Ya no quería llorar. Quería actuar.
A la mañana siguiente, llamé a la agencia del crucero.
—Buenos días, quisiera cancelar una reserva —dije con voz firme.
—¿A nombre de quién?
—María López —respondí.
Silencio.
—Señora, pero esa reserva está a nombre de su hijo.
—Sí —dije—. Pero la tarjeta que lo pagó… es mía.
Y así fue. Cancelé todo: los boletos, los camarotes, las excursiones, incluso las cenas especiales. Recuperé hasta el último centavo.
Después, llamé a un agente inmobiliario.
—Quiero vender la casa. Hoy mismo. No me importa el precio.
✈️ La desaparición
En menos de una semana, mi casa estaba vacía.
Guardé algunas fotos, un vestido, mis documentos y un pequeño anillo que me había regalado mi madre.
Luego tomé un vuelo hacia el sur. Nadie sabía a dónde iba.

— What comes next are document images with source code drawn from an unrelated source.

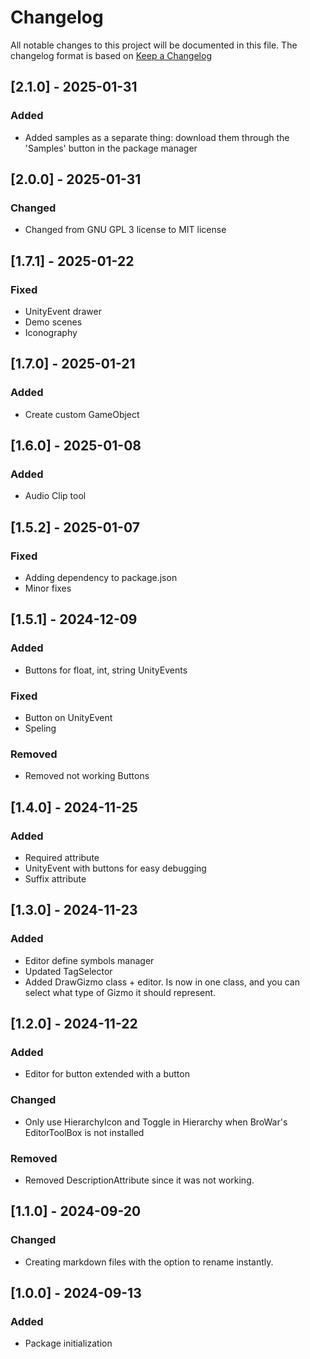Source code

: # Changelog

All notable changes to this project will be documented in this file.
The changelog format is based on [Keep a Changelog](https://keepachangelog.com/en/1.0.0/)

## [2.1.0] - 2025-01-31
### Added
- Added samples as a separate thing: download them through the 'Samples' button in the package manager


## [2.0.0] - 2025-01-31
### Changed
- Changed from GNU GPL 3 license to MIT license


## [1.7.1] - 2025-01-22
### Fixed
- UnityEvent drawer
- Demo scenes
- Iconography


## [1.7.0] - 2025-01-21
### Added
- Create custom GameObject


## [1.6.0] - 2025-01-08
### Added 
- Audio Clip tool


## [1.5.2] - 2025-01-07
### Fixed
- Adding dependency to package.json
- Minor fixes


## [1.5.1] - 2024-12-09
### Added
- Buttons for float, int, string UnityEvents
### Fixed
- Button on UnityEvent
- Speling
### Removed
- Removed not working Buttons


## [1.4.0] - 2024-11-25
### Added
- Required attribute
- UnityEvent with buttons for easy debugging
- Suffix attribute


## [1.3.0] - 2024-11-23
### Added
- Editor define symbols manager
- Updated TagSelector
- Added DrawGizmo class + editor. Is now in one class, and you can select what type of Gizmo it should represent.


## [1.2.0] - 2024-11-22
### Added
- Editor for button extended with a button
### Changed
- Only use HierarchyIcon and Toggle in Hierarchy when BroWar's EditorToolBox is not installed
### Removed
- Removed DescriptionAttribute since it was not working.


## [1.1.0] - 2024-09-20
### Changed
- Creating markdown files with the option to rename instantly. 


## [1.0.0] - 2024-09-13
### Added
- Package initialization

Durante el viaje, no sentí culpa. Sentí libertad.
Encontré un pequeño pueblo junto al mar. Renté una casita blanca con flores en las ventanas. Aprendí a caminar descalza por la arena, a dormir sin esperar llamadas, a reír sin explicar por qué.
Por primera vez en muchos años, vivía para mí.
🧳 Cuando ellos regresaron…
Tres semanas después, mi hijo, su esposa y los niños volvieron del crucero —o eso creían.
Llegaron al puerto y descubrieron que los boletos habían sido cancelados antes de zarpar. Se quedaron varados en tierra, sin entender nada.